The Water Music and the Music for the Royal Fireworks mark two chronological extremes of Handel’s career in London. The first was written in his earlier years in England, presumably by 1717, to entertain a royal party sailing up the Thames, while the second was commissioned to celebrate the Peace of Aix-la-Chapelle in 1749. Both occasions called for outdoor music, a form in which Handel was to demonstrate particular skill during the years that he provided music for the gardens at Vauxhall. Popular legend has it that he had offended the Elector of Hanover by his prolonged absence without leave in London and that a reconciliation was brought about through the Water Music, composed to accompany the new King’s journey by barge from Whitehall to Chelsea, to entertain the court during supper and to escort the royal party back again down the Thames. The story, given early currency, is now generally discounted, since no overt reconciliation with King George seems to have been necessary. It is clear, however, from a number of contemporary accounts, that Baron Kielmansegge, whose wife, known as The Elephant, was the King’s half-sister, paid for a band of fifty musicians to play music newly commissioned from Handel to entertain the King during an evening party on the Thames on 17th July, 1717. Precisely how much of the music performed was by Handel and how much of it is now preserved in the three suites known as the Water Music is not clear. It is reasonable to suppose that the collection represents much of the music played in 1717, although the order of performance is unknown. Of the three suites arranged by later editors the first has been described as a horn suite, because of the prominence of those instruments, while the second is distinguished by its use of the trumpets, with the third generally suggesting the indoor music to accompany the royal supper.

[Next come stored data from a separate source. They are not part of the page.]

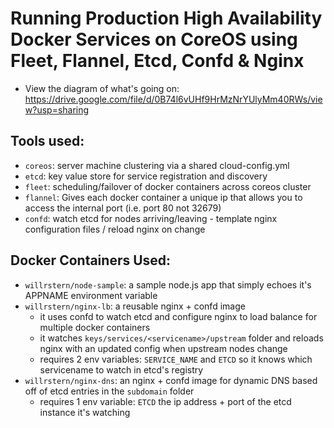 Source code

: # Running Production High Availability Docker Services on CoreOS using Fleet, Flannel, Etcd, Confd & Nginx

- View the diagram of what's going on: https://drive.google.com/file/d/0B74l6vUHf9HrMzNrYUlyMm40RWs/view?usp=sharing

## Tools used:
- `coreos`: server machine clustering via a shared cloud-config.yml
- `etcd`: key value store for service registration and discovery
- `fleet`: scheduling/failover of docker containers across coreos cluster
- `flannel`: Gives each docker container a unique ip that allows you to access the internal port (i.e. port 80 not 32679)
- `confd`: watch etcd for nodes arriving/leaving - template nginx configuration files / reload nginx on change

## Docker Containers Used:
- `willrstern/node-sample`: a sample node.js app that simply echoes it's APPNAME environment variable
- `willrstern/nginx-lb`: a reusable nginx + confd image
  - it uses confd to watch etcd and configure nginx to load balance for multiple docker containers
  - it watches `keys/services/<servicename>/upstream` folder and reloads nginx with an updated config when upstream nodes change
  - requires 2 env variables: `SERVICE_NAME` and `ETCD` so it knows which servicename to watch in etcd's registry
- `willrstern/nginx-dns`: an nginx + confd image for dynamic DNS based off of etcd entries in the `subdomain` folder
  - requires 1 env variable: `ETCD` the ip address + port of the etcd instance it's watching
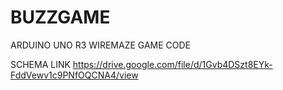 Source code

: # BUZZGAME
ARDUINO UNO R3 WIREMAZE GAME CODE

SCHEMA LINK 
https://drive.google.com/file/d/1Gvb4DSzt8EYk-FddVewv1c9PNfOQCNA4/view
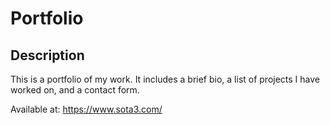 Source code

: # Portfolio

## Description
This is a portfolio of my work. It includes a brief bio, a list of projects I have worked on, and a contact form.

Available at: 
https://www.sota3.com/ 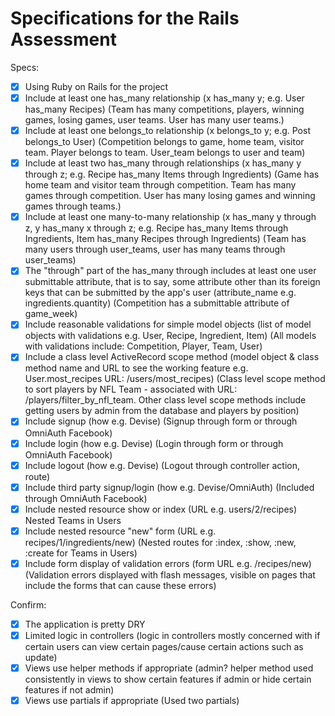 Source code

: # Specifications for the Rails Assessment

Specs:
- [x] Using Ruby on Rails for the project
- [x] Include at least one has_many relationship (x has_many y; e.g. User has_many Recipes)
    (Team has many competitions, players, winning games, losing games, user teams. User has many user teams.)
- [x] Include at least one belongs_to relationship (x belongs_to y; e.g. Post belongs_to User)
    (Competition belongs to game, home team, visitor team. Player belongs to team. User_team belongs to user and team)
- [X] Include at least two has_many through relationships (x has_many y through z; e.g. Recipe has_many Items through Ingredients)
    (Game has home team and visitor team through competition. Team has many games through competition. User has many losing games and winning games through teams.)
- [X] Include at least one many-to-many relationship (x has_many y through z, y has_many x through z; e.g. Recipe has_many Items through Ingredients, Item has_many Recipes through Ingredients)
    (Team has many users through user_teams, user has many teams through user_teams)
- [X] The "through" part of the has_many through includes at least one user submittable attribute, that is to say, some attribute other than its foreign keys that can be submitted by the app's user (attribute_name e.g. ingredients.quantity)
    (Competition has a submittable attribute of game_week)
- [X] Include reasonable validations for simple model objects (list of model objects with validations e.g. User, Recipe, Ingredient, Item)
    (All models with validations include: Competition, Player, Team, User)
- [X] Include a class level ActiveRecord scope method (model object & class method name and URL to see the working feature e.g. User.most_recipes URL: /users/most_recipes)
    (Class level scope method to sort players by NFL Team - associated with URL: /players/filter_by_nfl_team. Other class level scope methods include getting users by admin from the database and players by position)
- [X] Include signup (how e.g. Devise)
    (Signup through form or through OmniAuth Facebook)
- [X] Include login (how e.g. Devise)
    (Login through form or through OmniAuth Facebook)
- [X] Include logout (how e.g. Devise)
    (Logout through controller action, route)
- [X] Include third party signup/login (how e.g. Devise/OmniAuth)
    (Included through OmniAuth Facebook)
- [X] Include nested resource show or index (URL e.g. users/2/recipes)
        Nested Teams in Users
- [X] Include nested resource "new" form (URL e.g. recipes/1/ingredients/new)
      (Nested routes for :index, :show, :new, :create for Teams in Users)
- [X] Include form display of validation errors (form URL e.g. /recipes/new)
    (Validation errors displayed with flash messages, visible on pages that include the forms that can cause these errors)

Confirm:
- [X] The application is pretty DRY
- [X] Limited logic in controllers
    (logic in controllers mostly concerned with if certain users can view certain pages/cause certain actions such as update)
- [X] Views use helper methods if appropriate
    (admin? helper method used consistently in views to show certain features if admin or hide certain features if not admin)
- [X] Views use partials if appropriate
    (Used two partials) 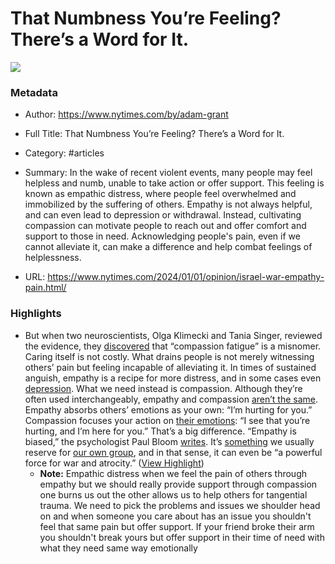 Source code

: # That Numbness You’re Feeling? There’s a Word for It.

![](https://static01.nyt.com/images/2023/12/30/opinion/30grant/30grant-facebookJumbo-v3.jpg)

### Metadata

- Author: https://www.nytimes.com/by/adam-grant
- Full Title: That Numbness You’re Feeling? There’s a Word for It.
- Category: #articles

- Summary: In the wake of recent violent events, many people may feel helpless and numb, unable to take action or offer support. This feeling is known as empathic distress, where people feel overwhelmed and immobilized by the suffering of others. Empathy is not always helpful, and can even lead to depression or withdrawal. Instead, cultivating compassion can motivate people to reach out and offer comfort and support to those in need. Acknowledging people's pain, even if we cannot alleviate it, can make a difference and help combat feelings of helplessness. 

- URL: https://www.nytimes.com/2024/01/01/opinion/israel-war-empathy-pain.html/

### Highlights

- But when two neuroscientists, Olga Klimecki and Tania Singer, reviewed the evidence, they [discovered](https://books.google.com/books?hl=en&lr=&id=5rmMnvgD40UC&oi=fnd&pg=PA368&dq=%252522compassion+fatigue%252522+%252522empathic+distress+fatigue%252522&ots=lyeGFTjRgO&sig=DF74eZPjmpKJxbA7B7nKvgGo34k#_blank) that “compassion fatigue” is a misnomer. Caring itself is not costly. What drains people is not merely witnessing others’ pain but feeling incapable of alleviating it. In times of sustained anguish, empathy is a recipe for more distress, and in some cases even [depression](https://onlinelibrary.wiley.com/doi/full/10.1002/pchj.482). What we need instead is compassion.
  Although they’re often used interchangeably, empathy and compassion [aren’t the same](https://psycnet.apa.org/record/2016-46141-001). Empathy absorbs others’ emotions as your own: “I’m hurting for you.” Compassion focuses your action on [their emotions](https://psycnet.apa.org/record/2016-46141-001): “I see that you’re hurting, and I’m here for you.”
  That’s a big difference. “Empathy is biased,” the psychologist Paul Bloom [writes](https://www.amazon.com/Against-Empathy-Case-Rational-Compassion/dp/0062339346). It’s [something](https://www.sciencedirect.com/science/article/pii/S2352250X1630080X) we usually reserve for [our own group](https://journals.sagepub.com/doi/full/10.1111/j.1467-9280.2009.02265.x), and in that sense, it can even be “a powerful force for war and atrocity.” ([View Highlight](https://read.readwise.io/read/01hkk0qqqbwpfvrkrsndhnfkjw))
    - **Note:** Empathic distress when we feel the pain of others through empathy but we should really provide support through compassion one burns us out the other allows us to help others for tangential trauma. We need to pick the problems and issues we shoulder head on and when someone you care about has an issue you shouldn't feel that same pain but offer support. If your friend broke their arm you shouldn't break yours but offer support in their time of need with what they need same way emotionally
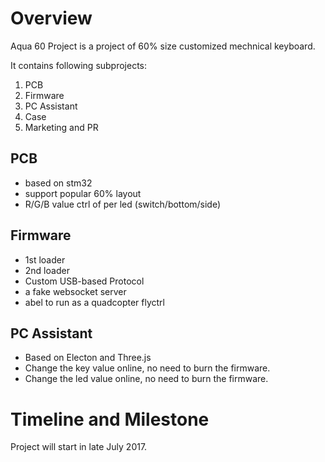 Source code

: # Overview

Aqua 60 Project is a project of 60% size customized mechnical keyboard.

It contains following subprojects:

1. PCB
2. Firmware
3. PC Assistant
4. Case
5. Marketing and PR

## PCB

* based on stm32
* support popular 60% layout
* R/G/B value ctrl of per led (switch/bottom/side)

## Firmware

* 1st loader
* 2nd loader
* Custom USB-based Protocol
* a fake websocket server
* abel to run as a quadcopter flyctrl

## PC Assistant

* Based on Electon and Three.js
* Change the key value online, no need to burn the firmware.
* Change the led value online, no need to burn the firmware.

# Timeline and Milestone

Project will start in late July 2017.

The Thames water-party of 1717 was successful enough. The Royal Fireworks of 1749, however, may have achieved musical distinction but were a pyrotechnic disaster. The fireworks display was planned for an April evening in 1749 in Green Park, to celebrate the Peace of Aix-la-Chapelle that had ended the War of the Austrian Succession in the previous year, confirming the Empress Maria Theresia on the throne of Austria. Handel, although at first reluctant, was able to offer a public rehearsal of his Royal Fireworks Music at Vauxhall Gardens, a commercial venture in which he had been involved since 1732. A hundred musicians were involved, playing to an audience of more than twelve thousand. Aweek later the music was performed in Green Park, a prelude to the event and a possible accompaniment to the King’s prior inspection of the elaborate ‘machine’ that was the centre-piece of the display. The fireworks themselves were disappointing and during the evening the pavilion to the right of the main structure caught fire.

The Royal Fireworks Music had already succeeded admirably at Vauxhall. Handel was to add string parts to the original score, which had, by royal command, been limited to a massive band of wind instruments, and to present the work as part of a charity programme given towards the end of May in aid of Thomas Coram’s Foundling Hospital, which was to benefit even more considerably from the oratorio Messiah. The five sections of the work open with an overture in the usual French style, followed by a Bourrée and two pieces suggesting the Peace and the consequent Rejoicing. The suite ends with two minuets.